# Clavier physique pour Ipad fonctionne mal



## Vegus (22 Janvier 2013)

Bonsoir à tous!

Aujourd'hui je suis allé m'acheter un clavier physique pour mon iPad --> Ultrathin Keyboard Cover de Logitech. Je le déballe et je commence à l'installer, jusque là, tout va bien. Mais lorsque je l'utilise, les touches du clavier ne sont pas associer à ce qui ce passe à l'écran.
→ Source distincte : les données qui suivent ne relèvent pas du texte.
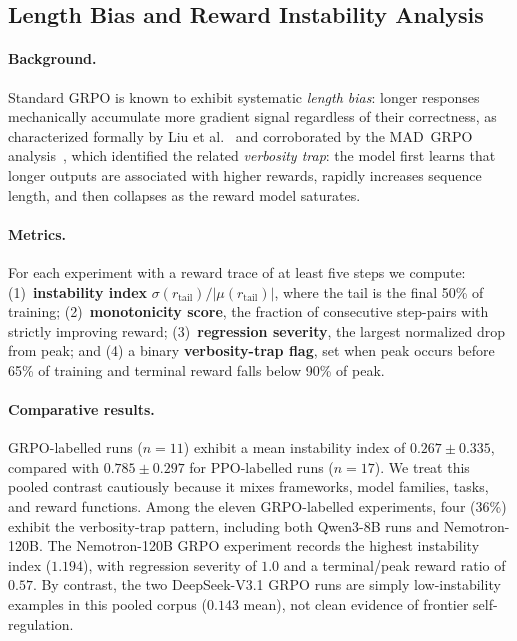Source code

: \documentclass{article}
\begin{document}
\subsection{Length Bias and Reward Instability Analysis}
\label{sec:length_bias}

\paragraph{Background.}
Standard GRPO is known to exhibit systematic \emph{length bias}: longer responses
mechanically accumulate more gradient signal regardless of their correctness,
as characterized formally by Liu et al.~\cite{liu2025drgrpo} and corroborated
by the MAD~GRPO analysis~\cite{wang2025madgrpo}, which identified the related
\emph{verbosity trap}: the model first learns that longer outputs are associated
with higher rewards, rapidly increases sequence length, and then collapses as
the reward model saturates.

\paragraph{Metrics.}
For each experiment with a reward trace of at least five steps we compute:
(1)~\textbf{instability index} $\sigma(r_{\text{tail}}) / |\mu(r_{\text{tail}})|$,
where the tail is the final 50\% of training;
(2)~\textbf{monotonicity score}, the fraction of consecutive step-pairs with
strictly improving reward;
(3)~\textbf{regression severity}, the largest normalized drop from peak;
and (4) a binary \textbf{verbosity-trap flag}, set when peak occurs before 65\%
of training and terminal reward falls below 90\% of peak.

\paragraph{Comparative results.}
GRPO-labelled runs ($n = 11$) exhibit a mean instability index of
$0.267 \pm 0.335$, compared with $0.785 \pm 0.297$ for PPO-labelled runs
($n = 17$). We treat this pooled contrast cautiously because it mixes
frameworks, model families, tasks, and reward functions. Among the eleven
GRPO-labelled experiments, four (36\%) exhibit the verbosity-trap pattern,
including both Qwen3-8B runs and Nemotron-120B. The Nemotron-120B GRPO
experiment records the highest instability index ($1.194$), with regression
severity of $1.0$ and a terminal/peak reward ratio of $0.57$. By contrast,
the two DeepSeek-V3.1 GRPO runs are simply low-instability examples in this
pooled corpus ($0.143$ mean), not clean evidence of frontier self-regulation.
\end{document}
Par exemple: je tape sur la touche "m" du clavier et sur l'écran cette lettre se transforme en ","... Que faire?

Merci d'avance,
Bonne soirée


----------



## Larme (22 Janvier 2013)

Et si tu tapes un "a", tu as un "a" ou un "w" ?

Car j'aurais tendance à dire, si mes vieux souvenirs de Qwerty/Azerty ne sont pas trop mauvais, que ton clavier est reconnu comme un Qwerty...
Auquel cas, je pense que ça devrait pouvoir se régler dans Réglages/Général/Clavier.


----------



## Vegus (22 Janvier 2013)

Non, "a" me donne "q"... J'ai beau changer dans les réglages, toujours la même chose!


----------



## Larme (22 Janvier 2013)

Oui, pardon "q", "z" devrait donner "w", p'tite erreur...
J'ai pas de clavier BT, du coup, je peux pas t'aider, mais il s'agit bien de ce problème.

Apparemment, FN+2 (voire Fn+Maj+2)


----------



## Vegus (22 Janvier 2013)

Je te remercie mais ça ne change toujours rien... J'ai du malheureusement tomber sur le mauvais clavier! :rose::mouais:


----------



## Williamwe (23 Janvier 2013)

Ton clavier et en qwerty passe en azerty sur les parametre de ton clavier ipad


----------